--- START ---
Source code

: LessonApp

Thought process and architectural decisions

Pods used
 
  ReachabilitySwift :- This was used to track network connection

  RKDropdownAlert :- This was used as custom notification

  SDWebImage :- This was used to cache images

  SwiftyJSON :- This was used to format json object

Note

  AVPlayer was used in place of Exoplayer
--- END ---
--- START ---
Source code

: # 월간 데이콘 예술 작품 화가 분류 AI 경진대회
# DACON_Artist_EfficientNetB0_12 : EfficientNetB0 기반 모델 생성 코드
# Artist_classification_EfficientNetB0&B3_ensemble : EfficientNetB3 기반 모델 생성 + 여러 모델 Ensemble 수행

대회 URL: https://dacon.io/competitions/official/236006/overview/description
--- END ---
--- START ---
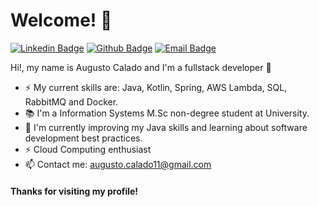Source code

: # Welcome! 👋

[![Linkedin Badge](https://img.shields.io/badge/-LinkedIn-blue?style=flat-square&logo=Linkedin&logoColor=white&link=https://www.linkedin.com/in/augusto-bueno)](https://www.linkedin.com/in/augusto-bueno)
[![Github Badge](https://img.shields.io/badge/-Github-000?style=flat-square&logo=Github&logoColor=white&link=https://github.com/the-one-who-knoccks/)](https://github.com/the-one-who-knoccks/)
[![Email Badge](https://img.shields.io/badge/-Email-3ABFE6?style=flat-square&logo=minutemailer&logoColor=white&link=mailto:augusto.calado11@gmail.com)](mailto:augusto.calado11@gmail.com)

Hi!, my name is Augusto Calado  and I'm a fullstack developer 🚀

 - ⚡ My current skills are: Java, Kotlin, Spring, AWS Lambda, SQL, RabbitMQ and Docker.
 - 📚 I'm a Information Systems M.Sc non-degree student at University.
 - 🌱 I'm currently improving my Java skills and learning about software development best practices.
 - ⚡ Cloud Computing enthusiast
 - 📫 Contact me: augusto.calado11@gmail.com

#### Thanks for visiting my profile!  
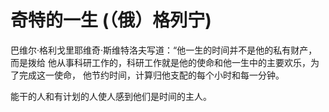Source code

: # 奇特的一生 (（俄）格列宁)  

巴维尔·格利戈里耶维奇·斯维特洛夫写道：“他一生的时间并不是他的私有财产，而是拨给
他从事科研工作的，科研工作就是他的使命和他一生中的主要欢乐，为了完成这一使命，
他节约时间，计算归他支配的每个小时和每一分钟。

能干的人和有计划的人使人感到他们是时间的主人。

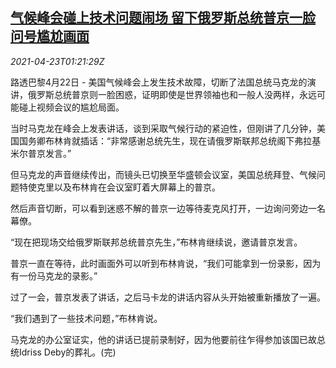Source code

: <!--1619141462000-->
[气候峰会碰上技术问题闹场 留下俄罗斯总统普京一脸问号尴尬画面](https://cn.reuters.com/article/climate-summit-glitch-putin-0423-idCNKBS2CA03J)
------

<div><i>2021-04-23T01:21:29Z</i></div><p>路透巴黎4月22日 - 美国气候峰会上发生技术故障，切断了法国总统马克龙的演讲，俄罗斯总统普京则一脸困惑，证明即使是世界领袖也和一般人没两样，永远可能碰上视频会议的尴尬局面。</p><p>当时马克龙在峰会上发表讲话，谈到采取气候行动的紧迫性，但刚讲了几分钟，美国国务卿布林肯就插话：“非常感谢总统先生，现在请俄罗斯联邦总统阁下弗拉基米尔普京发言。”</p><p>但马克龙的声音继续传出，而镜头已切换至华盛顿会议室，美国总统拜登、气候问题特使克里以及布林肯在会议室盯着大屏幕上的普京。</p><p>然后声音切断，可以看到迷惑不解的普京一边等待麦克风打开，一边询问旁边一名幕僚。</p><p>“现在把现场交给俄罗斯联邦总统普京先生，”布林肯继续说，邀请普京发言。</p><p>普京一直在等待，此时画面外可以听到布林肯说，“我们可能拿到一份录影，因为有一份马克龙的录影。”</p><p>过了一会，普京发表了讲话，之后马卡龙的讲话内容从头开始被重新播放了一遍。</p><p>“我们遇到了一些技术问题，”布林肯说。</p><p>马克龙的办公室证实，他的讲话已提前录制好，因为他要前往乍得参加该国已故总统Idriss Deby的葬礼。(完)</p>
--- END ---
**WHAT THE EXERCISE ASKS**
Wherever a line in the data above holds "link", copy that line.

**TASK RESPONSE**
[![Linkedin Badge](https://img.shields.io/badge/-LinkedIn-blue?style=flat-square&logo=Linkedin&logoColor=white&link=https://www.linkedin.com/in/augusto-bueno)](https://www.linkedin.com/in/augusto-bueno)
[![Github Badge](https://img.shields.io/badge/-Github-000?style=flat-square&logo=Github&logoColor=white&link=https://github.com/the-one-who-knoccks/)](https://github.com/the-one-who-knoccks/)
[![Email Badge](https://img.shields.io/badge/-Email-3ABFE6?style=flat-square&logo=minutemailer&logoColor=white&link=mailto:augusto.calado11@gmail.com)](mailto:augusto.calado11@gmail.com)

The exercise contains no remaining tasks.